Decía aquello sencillamente, como la cosa más natural, sin ocuparse de nuestra aquiescencia. Nosotros, aunque vagamente, íbamonos turbando con la inminencia de un gran revelación; pero acostumbrados al tono autoritario de nuestro amigo, nada replicábamos. Nuestros ojos, eso sí, buscaban al descuido por el taller, los misteriosos aparatos. Á no ser un volante de eje solidísimo, nada había que no nos fuese familiar.

“Llegamos, prosiguió el descubridor, al final de la exposición. Había dicho que necesitaba ondas sonoras susceptibles de ser lanzadas en progresión proporcional, y á vuelta de muchos tanteos, que no es menester describrir, di con ellas.”

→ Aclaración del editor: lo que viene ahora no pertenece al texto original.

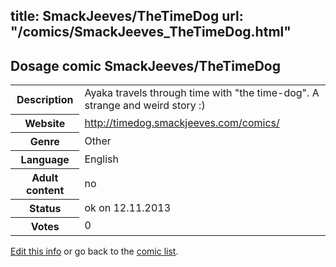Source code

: title: SmackJeeves/TheTimeDog
url: "/comics/SmackJeeves_TheTimeDog.html"
---
Dosage comic SmackJeeves/TheTimeDog
-----------------------------------------

<p id="msg"></p>
<script type="text/javascript">
if (window.location.search === '?edit_info_mail=sent_ok') {
  var elem = document.getElementById("msg");
  elem.innerHTML = 'Edited information sucessfully sent for review, which is usually done daily. Thanks!';
  elem.className = 'ok';
}
</script>
<table class="comicinfo">
<tr>
<th>Description</th><td>Ayaka travels through time with &quot;the time-dog&quot;. A strange and weird story :)</td>
</tr>
<tr>
<th>Website</th><td><a href="http://timedog.smackjeeves.com/comics/">http://timedog.smackjeeves.com/comics/</a></td>
</tr>
<tr>
<th>Genre</th><td>Other</td>
</tr>
<tr>
<th>Language</th><td>English</td>
</tr>
<tr>
<th>Adult content</th><td>no</td>
</tr>
<tr>
<th>Status</th><td>ok on 12.11.2013</td>
</tr>
<tr>
<th>Votes</th><td>0</td>
</tr>
</table>

[Edit this info](SmackJeeves_TheTimeDog_edit.html) or go back to the [comic list](../comic-index.html).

“Eran el do, fa, sol, do, que según la tradición antigua constituían la lira de Orfeo, y que contienen los intervalos más importantes de la declamación, es decir, el secreto musical de la voz humana. La relación de estas ondas es matemáticamente 1, 4/3, 3/2, 2; y arrancadas de la naturaleza, sin un agregado ó deformación que las altere, son también una fuerza original. Ya ven ustedes que la lógica de los hechos, iba paralela con la de la teoría.”

“Procedí entonces á construir mi aparato; mas para llegar al que usted en ven aquí, dijo sacando de su bolsillo un disco harto semejante á un reloj de níquel, ensayé diversas máquinas.”

Confieso que el aparato aquél nos defraudó. La relación de magnitudes forma de tal modo la esencia del criterio humano, que al oir hablar de fuerzas enormes habíamos presentido máquinas grandiosas. Aquella cajita redonda, con un botón saliente en su borde y á la parte opuesta una boquilla, parecía cualquier cosa menos un generador de éter vibratorio.

“Primero, continuó el otro sonriendo ante nuestra perplejidad, pensé en cosas complicadas, análogas á las sirenas de Koenig. Luego fuí simplificando de acuerdo con mis ideas sobre la deficiencia de las máquinas, hasta llegar á esto que no es sino una solución transitoria.”